通常、符号化済みのデータを別の仕様に変換するには、デコード(復号)してから改めてエンコード(符号化)する二段階の手順を踏む。トランスコードはこの工程を省き、圧縮されたままのデータを直接変換する。
処理時間の短縮や画質・音質の劣化抑制が期待できる一方、変換元と変換先の形式や条件によっては、内部でデコードと再エンコードを経由する実装もある。その場合、非可逆圧縮方式では品質が低下することがある。
同じ圧縮形式(コーデック)のまま、解像度(画素数)やビットレート(単位時間あたりのデータ量)、フレームレートなど一部の仕様を変更してデータを生成する場合と、別の圧縮形式のデータに変換する場合、その両方を同時に行う場合がある。データ形式の変更は「コンバージョン」(conversion)とも呼ばれる。
代表的な用途は、大画面向けの高解像度・大容量の動画データを、スマートフォンなど画面の小さいモバイル端末向けに解像度を下げてデータ量を削減する処理である。動画配信サービスでは、1本の高品質な元映像から複数の解像度・ビットレートの動画をあらかじめ生成しておき、利用者の通信環境や端末性能に応じて最適なものを配信する仕組みが用いられる。

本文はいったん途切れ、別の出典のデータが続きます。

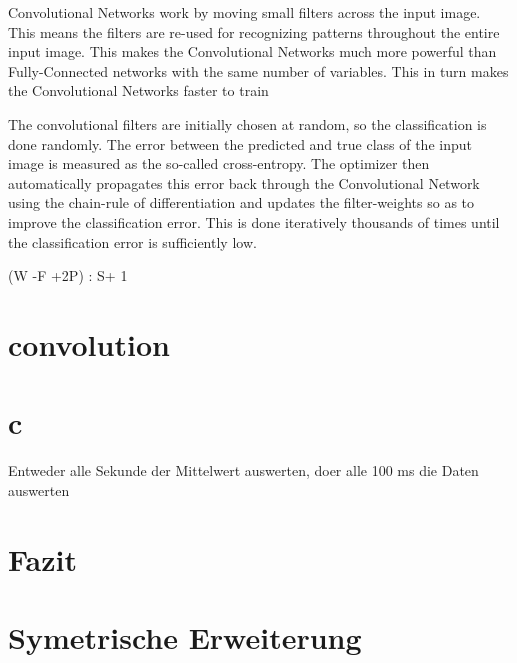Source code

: Convolutional Networks work by moving small filters across the input image. This means the filters are re-used for recognizing patterns throughout the entire input image. This makes the Convolutional Networks much more powerful than Fully-Connected networks with the same number of variables. This in turn makes the Convolutional Networks faster to train




The convolutional filters are initially chosen at random, so the classification is done randomly. The error between the predicted and true class of the input image is measured as the so-called cross-entropy. The optimizer then automatically propagates this error back through the Convolutional Network using the chain-rule of differentiation and updates the filter-weights so as to improve the classification error. This is done iteratively thousands of times until the classification error is sufficiently low.


(W -F +2P) : S+ 1

\section{convolution}


\section{c}

Entweder alle Sekunde der Mittelwert auswerten, doer alle 100 ms die Daten auswerten 

\section{Fazit}


\section{Symetrische Erweiterung}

広義には、受信側が対応していないコーデックやコンテナ形式のデータを、サーバ側で自動的に対応形式へ変換して配信する処理も含まれる。この場合、利用者側に明示的な操作を求めることなく、システムが透過的に変換を実行する。リアルタイム配信ではストリーミング中に変換処理が必要となるため、専用ハードウェアやGPUなどを用意して大量の演算を行うことが多い。